She also noted that Gershkovich was working on a sensitive topic - the Wagner Group - at a time when Russia's leaders are paying close attention to battlefield setbacks and the Russian public's attitude toward the ongoing conflict.

Russia has tightened censorship laws since it sent tens of thousands of troops into Ukraine in February 2022, broadening the definition of what constitutes a state secret and setting prison terms for those deemed to have "discredited" the military.

"The problem is that recently updated Russian legislation and the FSB's interpretation of espionage today allow for the imprisonment of anyone who is simply interested in military affairs," said Tatiana Stanovaya, a Kremlin watcher and founder of the R.Politik political analysis firm.
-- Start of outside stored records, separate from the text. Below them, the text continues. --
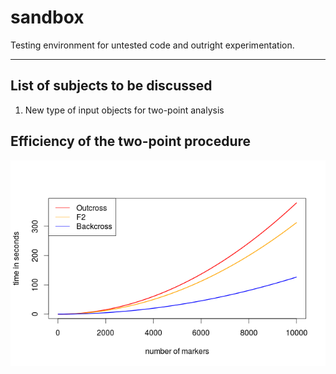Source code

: # sandbox
Testing environment for untested code and outright experimentation.

---------------------------------------------------------------------
## List of subjects to be discussed

1. New type of input objects for two-point analysis

## Efficiency of the two-point procedure

![alt text](https://github.com/mmollina/sandbox/blob/master/two_point_perf.png "efficiency of the two-point procedure")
A swap for Gershkovich would be complicated by the continuing detention in a Russian penal colony of former U.S. Marine Paul Whelan on espionage charges that Washington also says are a sham.

The Biden administration faced criticism when Griner was freed because of Whelan's continuing detention.

Prominent Russians currently imprisoned in the United States include Roman Seleznev, the son of a Russian lawmaker arrested for online credit card fraud, and wealthy businessman Vladislav Klyushin, convicted of hacking U.S. computer networks to get information for stock trades.

Russian Deputy Foreign Minister Sergei Ryabkov said it was too early to talk of a possible exchange.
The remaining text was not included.